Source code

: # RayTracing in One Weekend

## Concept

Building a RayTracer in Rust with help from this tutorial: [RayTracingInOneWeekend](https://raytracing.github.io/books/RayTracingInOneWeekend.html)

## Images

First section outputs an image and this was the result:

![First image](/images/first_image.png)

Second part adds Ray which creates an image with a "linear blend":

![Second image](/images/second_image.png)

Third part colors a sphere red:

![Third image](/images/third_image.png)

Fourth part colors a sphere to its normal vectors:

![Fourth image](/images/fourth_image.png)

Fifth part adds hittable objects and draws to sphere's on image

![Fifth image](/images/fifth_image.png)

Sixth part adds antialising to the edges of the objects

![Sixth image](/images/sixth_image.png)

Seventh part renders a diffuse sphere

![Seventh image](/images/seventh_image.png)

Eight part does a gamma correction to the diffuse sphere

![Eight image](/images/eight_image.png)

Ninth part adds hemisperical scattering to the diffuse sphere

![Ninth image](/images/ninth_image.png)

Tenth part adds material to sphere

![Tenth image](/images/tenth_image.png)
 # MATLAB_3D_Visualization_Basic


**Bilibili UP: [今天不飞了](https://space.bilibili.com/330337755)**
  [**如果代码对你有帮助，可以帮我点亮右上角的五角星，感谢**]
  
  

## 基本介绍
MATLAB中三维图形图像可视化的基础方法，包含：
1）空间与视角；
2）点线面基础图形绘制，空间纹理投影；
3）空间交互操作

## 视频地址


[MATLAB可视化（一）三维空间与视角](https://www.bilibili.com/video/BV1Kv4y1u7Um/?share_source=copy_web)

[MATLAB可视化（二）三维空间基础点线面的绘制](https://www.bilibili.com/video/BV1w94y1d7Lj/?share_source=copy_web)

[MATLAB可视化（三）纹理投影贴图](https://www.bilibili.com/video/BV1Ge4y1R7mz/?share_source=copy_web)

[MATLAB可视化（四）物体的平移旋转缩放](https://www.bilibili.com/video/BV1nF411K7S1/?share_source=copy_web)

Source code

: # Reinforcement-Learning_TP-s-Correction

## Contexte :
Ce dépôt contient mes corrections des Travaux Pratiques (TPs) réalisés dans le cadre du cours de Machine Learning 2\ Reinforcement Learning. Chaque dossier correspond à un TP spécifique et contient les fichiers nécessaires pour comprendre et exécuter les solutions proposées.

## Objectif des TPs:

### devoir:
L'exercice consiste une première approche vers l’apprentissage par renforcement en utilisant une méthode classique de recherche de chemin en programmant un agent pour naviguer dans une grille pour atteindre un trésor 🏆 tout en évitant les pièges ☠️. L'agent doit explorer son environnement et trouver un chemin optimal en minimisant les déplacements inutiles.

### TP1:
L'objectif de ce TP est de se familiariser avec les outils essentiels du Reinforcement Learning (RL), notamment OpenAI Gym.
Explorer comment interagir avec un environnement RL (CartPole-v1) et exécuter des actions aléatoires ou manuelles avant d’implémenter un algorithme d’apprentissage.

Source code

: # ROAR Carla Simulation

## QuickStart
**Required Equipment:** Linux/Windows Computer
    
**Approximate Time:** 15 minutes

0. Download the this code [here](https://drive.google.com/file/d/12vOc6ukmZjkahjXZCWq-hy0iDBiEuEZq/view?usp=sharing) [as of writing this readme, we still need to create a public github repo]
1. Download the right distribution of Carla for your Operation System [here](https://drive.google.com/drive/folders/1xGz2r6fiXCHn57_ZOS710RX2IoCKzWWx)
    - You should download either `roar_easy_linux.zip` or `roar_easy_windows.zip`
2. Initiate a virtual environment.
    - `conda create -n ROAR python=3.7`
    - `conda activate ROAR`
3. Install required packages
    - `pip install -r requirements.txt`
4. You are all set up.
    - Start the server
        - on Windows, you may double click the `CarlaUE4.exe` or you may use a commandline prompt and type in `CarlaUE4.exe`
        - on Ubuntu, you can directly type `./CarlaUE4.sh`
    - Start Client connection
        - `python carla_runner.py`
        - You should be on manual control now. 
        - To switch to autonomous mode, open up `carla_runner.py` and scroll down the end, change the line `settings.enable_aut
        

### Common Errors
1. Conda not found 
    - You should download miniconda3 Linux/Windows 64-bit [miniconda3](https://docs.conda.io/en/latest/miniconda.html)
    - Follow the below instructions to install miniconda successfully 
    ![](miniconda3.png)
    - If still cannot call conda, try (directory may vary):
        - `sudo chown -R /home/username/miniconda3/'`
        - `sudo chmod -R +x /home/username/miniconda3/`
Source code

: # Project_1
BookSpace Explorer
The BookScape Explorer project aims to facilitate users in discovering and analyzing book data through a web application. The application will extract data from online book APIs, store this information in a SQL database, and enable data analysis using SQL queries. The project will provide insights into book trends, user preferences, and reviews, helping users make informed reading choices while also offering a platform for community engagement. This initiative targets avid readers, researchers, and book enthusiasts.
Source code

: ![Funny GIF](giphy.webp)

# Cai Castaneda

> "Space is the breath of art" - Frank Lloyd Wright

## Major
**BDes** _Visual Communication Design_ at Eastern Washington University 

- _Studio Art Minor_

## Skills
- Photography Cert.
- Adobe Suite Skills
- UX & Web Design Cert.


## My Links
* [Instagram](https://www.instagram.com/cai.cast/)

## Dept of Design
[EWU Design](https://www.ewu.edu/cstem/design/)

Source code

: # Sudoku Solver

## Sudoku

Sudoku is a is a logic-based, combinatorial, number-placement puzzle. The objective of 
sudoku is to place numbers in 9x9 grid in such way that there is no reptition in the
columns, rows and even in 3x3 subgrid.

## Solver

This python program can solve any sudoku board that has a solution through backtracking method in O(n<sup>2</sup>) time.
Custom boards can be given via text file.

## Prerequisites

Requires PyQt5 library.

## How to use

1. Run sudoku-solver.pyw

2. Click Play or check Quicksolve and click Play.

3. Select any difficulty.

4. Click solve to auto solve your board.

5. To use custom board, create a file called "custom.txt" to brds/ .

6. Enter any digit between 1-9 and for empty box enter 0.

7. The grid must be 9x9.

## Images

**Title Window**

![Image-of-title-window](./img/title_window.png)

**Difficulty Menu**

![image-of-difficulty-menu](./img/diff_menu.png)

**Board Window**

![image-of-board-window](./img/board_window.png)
____________
# WHAT YOU ARE ASKED TO DO
Exact reproduction of the entire listing is required.

# FINISHED TASK
Source code

: # RayTracing in One Weekend

## Concept

Building a RayTracer in Rust with help from this tutorial: [RayTracingInOneWeekend](https://raytracing.github.io/books/RayTracingInOneWeekend.html)

## Images

First section outputs an image and this was the result:

![First image](/images/first_image.png)

Second part adds Ray which creates an image with a "linear blend":

![Second image](/images/second_image.png)

Third part colors a sphere red:

![Third image](/images/third_image.png)

Fourth part colors a sphere to its normal vectors:

![Fourth image](/images/fourth_image.png)

Fifth part adds hittable objects and draws to sphere's on image

![Fifth image](/images/fifth_image.png)

Sixth part adds antialising to the edges of the objects

![Sixth image](/images/sixth_image.png)

Seventh part renders a diffuse sphere

![Seventh image](/images/seventh_image.png)

Eight part does a gamma correction to the diffuse sphere

![Eight image](/images/eight_image.png)

Ninth part adds hemisperical scattering to the diffuse sphere

![Ninth image](/images/ninth_image.png)

Tenth part adds material to sphere

![Tenth image](/images/tenth_image.png)
 # MATLAB_3D_Visualization_Basic


**Bilibili UP: [今天不飞了](https://space.bilibili.com/330337755)**
  [**如果代码对你有帮助，可以帮我点亮右上角的五角星，感谢**]
  
  

## 基本介绍
MATLAB中三维图形图像可视化的基础方法，包含：
1）空间与视角；
2）点线面基础图形绘制，空间纹理投影；
3）空间交互操作

## 视频地址


[MATLAB可视化（一）三维空间与视角](https://www.bilibili.com/video/BV1Kv4y1u7Um/?share_source=copy_web)

[MATLAB可视化（二）三维空间基础点线面的绘制](https://www.bilibili.com/video/BV1w94y1d7Lj/?share_source=copy_web)

[MATLAB可视化（三）纹理投影贴图](https://www.bilibili.com/video/BV1Ge4y1R7mz/?share_source=copy_web)

[MATLAB可视化（四）物体的平移旋转缩放](https://www.bilibili.com/video/BV1nF411K7S1/?share_source=copy_web)

Source code

: # Reinforcement-Learning_TP-s-Correction

## Contexte :
Ce dépôt contient mes corrections des Travaux Pratiques (TPs) réalisés dans le cadre du cours de Machine Learning 2\ Reinforcement Learning. Chaque dossier correspond à un TP spécifique et contient les fichiers nécessaires pour comprendre et exécuter les solutions proposées.

## Objectif des TPs:

### devoir:
L'exercice consiste une première approche vers l’apprentissage par renforcement en utilisant une méthode classique de recherche de chemin en programmant un agent pour naviguer dans une grille pour atteindre un trésor 🏆 tout en évitant les pièges ☠️. L'agent doit explorer son environnement et trouver un chemin optimal en minimisant les déplacements inutiles.

### TP1:
L'objectif de ce TP est de se familiariser avec les outils essentiels du Reinforcement Learning (RL), notamment OpenAI Gym.
Explorer comment interagir avec un environnement RL (CartPole-v1) et exécuter des actions aléatoires ou manuelles avant d’implémenter un algorithme d’apprentissage.

Source code

: # ROAR Carla Simulation

## QuickStart
**Required Equipment:** Linux/Windows Computer
    
**Approximate Time:** 15 minutes

0. Download the this code [here](https://drive.google.com/file/d/12vOc6ukmZjkahjXZCWq-hy0iDBiEuEZq/view?usp=sharing) [as of writing this readme, we still need to create a public github repo]
1. Download the right distribution of Carla for your Operation System [here](https://drive.google.com/drive/folders/1xGz2r6fiXCHn57_ZOS710RX2IoCKzWWx)
    - You should download either `roar_easy_linux.zip` or `roar_easy_windows.zip`
2. Initiate a virtual environment.
    - `conda create -n ROAR python=3.7`
    - `conda activate ROAR`
3. Install required packages
    - `pip install -r requirements.txt`
4. You are all set up.
    - Start the server
        - on Windows, you may double click the `CarlaUE4.exe` or you may use a commandline prompt and type in `CarlaUE4.exe`
        - on Ubuntu, you can directly type `./CarlaUE4.sh`
    - Start Client connection
        - `python carla_runner.py`
        - You should be on manual control now. 
        - To switch to autonomous mode, open up `carla_runner.py` and scroll down the end, change the line `settings.enable_aut
        

### Common Errors
1. Conda not found 
    - You should download miniconda3 Linux/Windows 64-bit [miniconda3](https://docs.conda.io/en/latest/miniconda.html)
    - Follow the below instructions to install miniconda successfully 
    ![](miniconda3.png)
    - If still cannot call conda, try (directory may vary):
        - `sudo chown -R /home/username/miniconda3/'`
        - `sudo chmod -R +x /home/username/miniconda3/`
Source code

: # Project_1
BookSpace Explorer
The BookScape Explorer project aims to facilitate users in discovering and analyzing book data through a web application. The application will extract data from online book APIs, store this information in a SQL database, and enable data analysis using SQL queries. The project will provide insights into book trends, user preferences, and reviews, helping users make informed reading choices while also offering a platform for community engagement. This initiative targets avid readers, researchers, and book enthusiasts.
Source code

: ![Funny GIF](giphy.webp)

# Cai Castaneda

> "Space is the breath of art" - Frank Lloyd Wright

## Major
**BDes** _Visual Communication Design_ at Eastern Washington University 

- _Studio Art Minor_

## Skills
- Photography Cert.
- Adobe Suite Skills
- UX & Web Design Cert.


## My Links
* [Instagram](https://www.instagram.com/cai.cast/)

## Dept of Design
[EWU Design](https://www.ewu.edu/cstem/design/)

Source code

: # Sudoku Solver

## Sudoku

Sudoku is a is a logic-based, combinatorial, number-placement puzzle. The objective of 
sudoku is to place numbers in 9x9 grid in such way that there is no reptition in the
columns, rows and even in 3x3 subgrid.

## Solver

This python program can solve any sudoku board that has a solution through backtracking method in O(n<sup>2</sup>) time.
Custom boards can be given via text file.

## Prerequisites

Requires PyQt5 library.

## How to use

1. Run sudoku-solver.pyw

2. Click Play or check Quicksolve and click Play.

3. Select any difficulty.

4. Click solve to auto solve your board.

5. To use custom board, create a file called "custom.txt" to brds/ .

6. Enter any digit between 1-9 and for empty box enter 0.

7. The grid must be 9x9.

## Images

**Title Window**

![Image-of-title-window](./img/title_window.png)

**Difficulty Menu**

![image-of-difficulty-menu](./img/diff_menu.png)

**Board Window**

![image-of-board-window](./img/board_window.png)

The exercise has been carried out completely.